À Neudorf, la Maison de Marthe et Marie, c’est un accueillant appartement de 170m2 avec six chambres, trois salles de bains, un vaste espace de vie commun et deux terrasses. L’association peut y accueillir jusqu’à trois mamans et trois volontaires. Des jeunes femmes entre 25 et 35 ans, sans enfant, célibataires, qui se donnent pour mission d’accompagner ces mamans dans une colocation que l’association souhaite joyeuse.
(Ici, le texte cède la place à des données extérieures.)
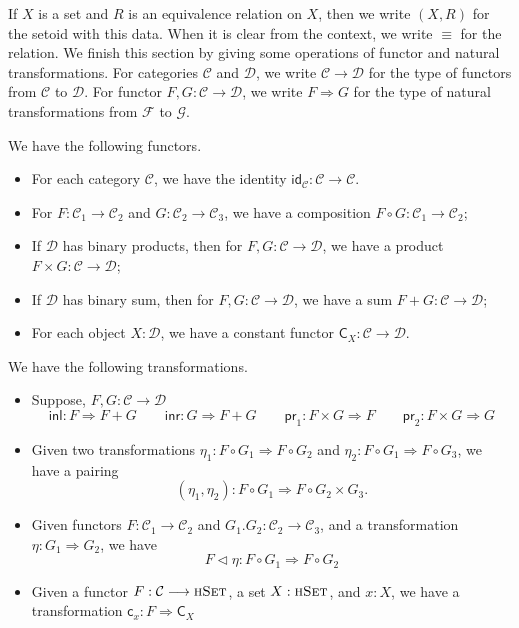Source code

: \documentclass[9pt]{entcs}
\newcommand{\type}[1]{\textsc{#1}}
\newcommand{\functortxt}[1]{\mathsf{#1}}
\newcommand{\nattranstxt}[1]{\mathsf{#1}}
\newcommand{\hset}{\type{hSet}} %
\newcommand{\0}{\textbf{0}} %
\newcommand{\1}{\textbf{1}} %
\newcommand{\functor}[2]{#1 \longrightarrow #2} %
\newcommand{\idf}[1]{\functortxt{id}_{#1}} %
\newcommand{\Cf}[1]{\functortxt{C}_{#1}} %
\newcommand{\compf}[2]{#1 \circ #2} %
\newcommand{\prodf}[2]{#1 \times #2} %
\newcommand{\sumf}[2]{#1 + #2} %
\newcommand{\nattrans}[2]{#1 \Longrightarrow #2} %
\newcommand{\ctrans}[1]{\nattranstxt{c}_{#1}} %
\newcommand{\lwhisker}[2]{#1 \vartriangleleft #2} %
\newcommand{\inlt}{\nattranstxt{inl}} %
\newcommand{\inrt}{\nattranstxt{inr}} %
\newcommand{\prlt}{\nattranstxt{pr}_1} %
\newcommand{\prrt}{\nattranstxt{pr}_2} %
\newcommand{\pairt}[2]{(#1 , #2)} %
\begin{document}
If $X$ is a set and $R$ is an equivalence relation on $X$, then we write $(X, R)$ for the setoid with this data.
When it is clear from the context, we write $\equiv$ for the relation.
We finish this section by giving some operations of functor and natural transformations.
For categories $\mathcal{C}$ and $\mathcal{D}$, we write $\functor{\mathcal{C}}{\mathcal{D}}$ for the type of functors from $\mathcal{C}$ to $\mathcal{D}$.
For functor $F, G : \functor{\mathcal{C}}{\mathcal{D}}$, we write $\nattrans{F}{G}$ for the type of natural transformations from $\mathcal{F}$ to $\mathcal{G}$.

\begin{lemma}
\label{def:functor}
We have the following functors.
\begin{itemize}
	\item For each category $\mathcal{C}$, we have the identity $\idf{\mathcal{C}} : \functor{\mathcal{C}}{\mathcal{C}}$.
	\item For $F : \functor{\mathcal{C}_1}{\mathcal{C}_2}$ and $G : \functor{\mathcal{C}_2}{\mathcal{C}_3}$, we have a composition $\compf{F}{G} : \functor{\mathcal{C}_1}{\mathcal{C}_2}$;
	\item If $\mathcal{D}$ has binary products, then for $F, G : \functor{\mathcal{C}}{\mathcal{D}}$, we have a product $\prodf{F}{G} : \functor{\mathcal{C}}{\mathcal{D}}$;
	\item If $\mathcal{D}$ has binary sum, then for $F, G : \functor{\mathcal{C}}{\mathcal{D}}$, we have a sum $\sumf{F}{G} : \functor{\mathcal{C}}{\mathcal{D}}$;
	\item For each object $X : \mathcal{D}$, we have a constant functor $\Cf{X} : \functor{\mathcal{C}}{\mathcal{D}}$.
\end{itemize}
\end{lemma}

\begin{lemma}
\label{def:nattrans}
We have the following transformations.
\begin{itemize}
	\item Suppose, $F, G : \functor{\mathcal{C}}{\mathcal{D}}$
	\[
	\inlt : \nattrans{F}{\sumf{F}{G}}
	\quad \quad
	\inrt : \nattrans{G}{\sumf{F}{G}}
	\quad \quad
	\prlt : \nattrans{\prodf{F}{G}}{F}
	\quad \quad
	\prrt : \nattrans{\prodf{F}{G}}{G}
	\]
	\item Given two transformations $\eta_1 : \nattrans{\compf{F}{G_1}}{\compf{F}{G_2}}$ and $\eta_2 : \nattrans{\compf{F}{G_1}}{\compf{F}{G_3}}$, we have a pairing 
	\[
	\pairt{\eta_1}{\eta_2} : \nattrans{\compf{F}{G_1}}{\compf{F}{\prodf{G_2}{G_3}}}.
	\]
	\item Given functors $F : \functor{\mathcal{C}_1}{\mathcal{C}_2}$ and $G_1. G_2 : \functor{\mathcal{C}_2}{\mathcal{C}_3}$, and a transformation $\eta : \nattrans{G_1}{G_2}$, we have
	\[
	\lwhisker{F}{\eta} : \nattrans{\compf{F}{G_1}}{\compf{F}{G_2}}
	\]
	\item Given a functor $F : \functor{\mathcal{C}}{\hset}$, a set $X : \hset$, and $x : X$, we have a transformation $\ctrans{x} : \nattrans{F}{\Cf{X}}$
\end{itemize}
\end{lemma}
\end{document}
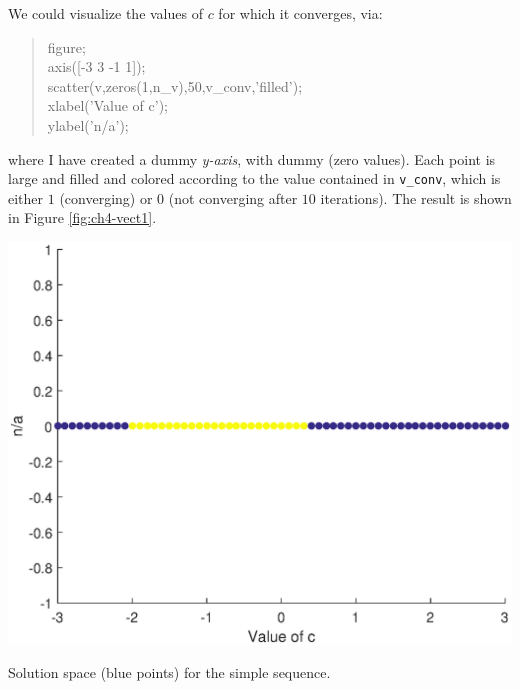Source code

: \documentclass{tufte-book} %
\newenvironment{docspecmargin}{\begin{quotation}\ttfamily\footnotesize\parskip0pt\parindent0pt\ignorespaces}{\end{quotation}}
\begin{document}
We could visualize the  values of \(c\) for which it converges, via: 
\vspace{-1mm}\begin{docspecmargin}
figure;\\
axis([-3 3 -1 1]);\\
scatter(v,zeros(1,n\_v),50,v\_conv,\textcolor[rgb]{1,0,1}{'filled'});\\
xlabel(\textcolor[rgb]{1,0,1}{'Value of c'});\\
ylabel(\textcolor[rgb]{1,0,1}{'n/a'});
\end{docspecmargin}\vspace{-1mm}
where I have created a dummy \textit{y-axis}, with dummy (zero values). Each point is large and filled and colored according to the value contained in \texttt{v\_conv}, which is either \(1\) (converging) or \(0\) (not converging after \(10\) iterations). The result is shown in Figure \ref{fig:ch4-vect1}.

\begin{marginfigure}[-0.0in]
\includegraphics[width=\linewidth]{ch4-vect1.eps}
\caption{Solution space (blue points) for the simple sequence.}
\label{fig:ch4-vect1}
\end{marginfigure}

\pagebreak
\end{document}
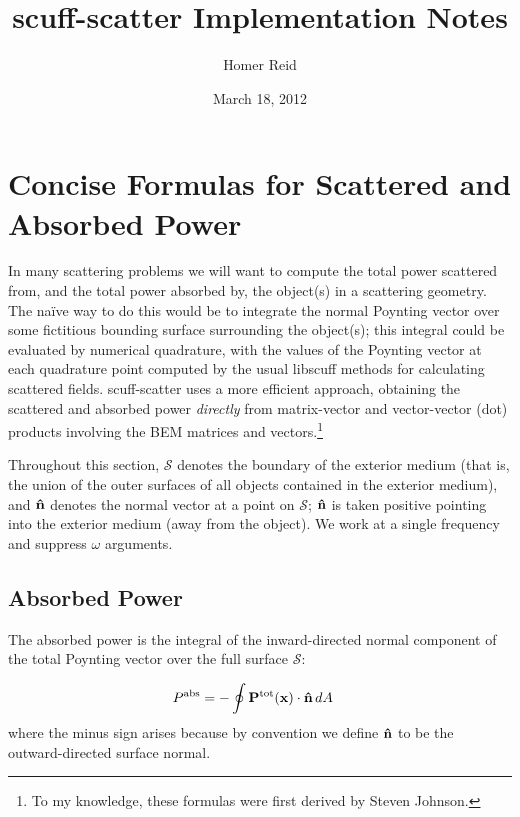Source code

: \documentclass[letterpaper]{article}
\title {{\sc scuff-scatter} Implementation Notes}
\author {Homer Reid}
\date {March 18, 2012}
\begin{document}
\pagestyle{myheadings}
\maketitle

\tableofcontents

\newpage
\section{Concise Formulas for Scattered and Absorbed Power}

In many scattering problems we will want to compute the total
power scattered from, and the total power absorbed by, the
object(s) in a scattering geometry.  The na\"ive way to do 
this would be to integrate the normal Poynting vector over
some fictitious bounding surface surrounding the object(s);
this integral could be evaluated by numerical quadrature,
with the values of the Poynting vector at each quadrature
point computed by the usual {\sc libscuff} methods for
calculating scattered fields. {\sc scuff-scatter} uses a 
more efficient approach, obtaining the scattered and absorbed 
power \textit{directly} from matrix-vector and vector-vector 
(dot) products involving the BEM matrices and 
vectors.\footnote{To my knowledge, these formulas were first
derived by Steven Johnson.}

Throughout this section, $\mathcal{S}$ denotes the boundary
of the exterior medium (that is, the union of the outer surfaces
of all objects contained in the exterior medium), and 
$\mathbf{\hat n}$ denotes the normal vector at a point on 
$\mathcal{S}$; $\mathbf{\hat n}$ is taken positive pointing
into the exterior medium (away from the object).
We work at a single frequency and suppress $\omega$ arguments.

\subsection{Absorbed Power}

The absorbed power is the integral of the inward-directed normal 
component of the total Poynting vector over the full surface
$\mathcal{S}$:

\begin{align}
 P^{\hbox{\scriptsize{abs}}} 
&= - \oint \mathbf{P}^{\hbox{\scriptsize{tot}}}(\mathbf{x}) \cdot \mathbf{\hat n} \, dA 
\label{AbsorbedPower}
\end{align}
where the minus sign arises because by convention we define $\mathbf{\hat n}$ 
to be the outward-directed surface normal.
\end{document}
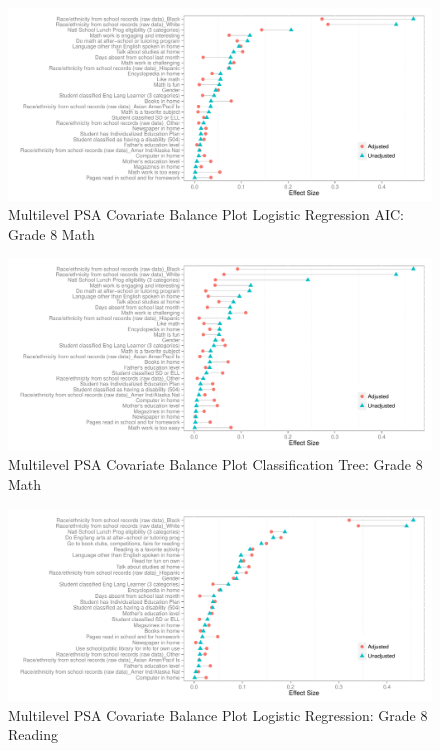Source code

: \begin{figure}[h!]
\begin{center}
\includegraphics[width=\textwidth]{../Figures2009/g8math-mlpsa-lrAIC-balance.pdf}
\caption{Multilevel PSA Covariate Balance Plot Logistic Regression AIC: Grade 8 Math}
\end{center}
\end{figure}

\begin{figure}[h!]
\begin{center}
\includegraphics[width=\textwidth]{../Figures2009/g8math-mlpsa-ctree-balance.pdf}
\caption{Multilevel PSA Covariate Balance Plot Classification Tree: Grade 8 Math}
\end{center}
\end{figure}

\begin{figure}[h!]
\begin{center}
\includegraphics[width=\textwidth]{../Figures2009/g8read-mlpsa-lr-balance.pdf}
\caption{Multilevel PSA Covariate Balance Plot Logistic Regression: Grade 8 Reading}
\end{center}
\end{figure}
À Strasbourg, Marie, 22 ans, a décidé de se lancer dans cette mission avant de se marier l’été prochain. « J’avais envie de m’engager, de partager mon quotidien avec ces jeunes mères, confie cette jeune femme qui prépare son diplôme de professeur des écoles. Je m’attendais à plus de colocataires, mais cette expérience répond à mes attentes : les mamans sont sans filtres, elles ne jouent pas un rôle. Je ne suis ni un modèle, ni une nounou, je suis là pour passer du temps avec elle. » À la voir s’amuser avec les deux fillettes de 8 et 11 mois, on sent que la jeune femme, non plus, ne joue pas un rôle. « Le matin, elle nous écrit des petits mots avant de partir à la fac, on partage nos repas, elle met de l’ambiance dans la maison ! Cette idée de faire vivre des mamans qui ont des problèmes avec des volontaires est vraiment exceptionnelle », reconnaissent les deux mamans.
La vie au sein de l’appartement n’est pourtant pas toujours rose. Sharon et Marina, qui étaient très proches au début, se sont brouillées. Ah… Les joies de la coloc ! « Au début c’était super, confie Sharon. Quand j’ai perdu les eaux par exemple, j’étais en train de manger une tarte flambée avec elle. J’ai paniqué, et elle m’a dit : « Tu vas avoir ton bébé ! ». L’ancienne directrice de l’antenne strasbourgeoise l’a accompagnée et lui a tenu la main durant toute la durée de son accouchement. « Je me sentais entourée et moins seule, confie Sharon. Je suis arrivée ici 15 jours avant d’avoir mon bébé, l’accueil chaleureux m’a tellement fait de bien… Aujourd’hui je me sens chez moi. »
Mais la fin de la coloc entre les deux jeunes femmes se passe moins bien. « Je suis trop stressée, car j’ai peur de ne pas trouver de logement, confiait Marina qui devait quitter la Maison de Marthe et Marie quinze jours plus tard. C’est dommage, on se fait du mal alors qu’on s’entendait bien. Mais quand il y a des conflits, j’avoue, je n’arrive pas à faire le premier pas… » Le temps que l’on a passé avec elle a finalement permis de désamorcer la crise… Rien de tel que la communication pour en finir avec la rancœur !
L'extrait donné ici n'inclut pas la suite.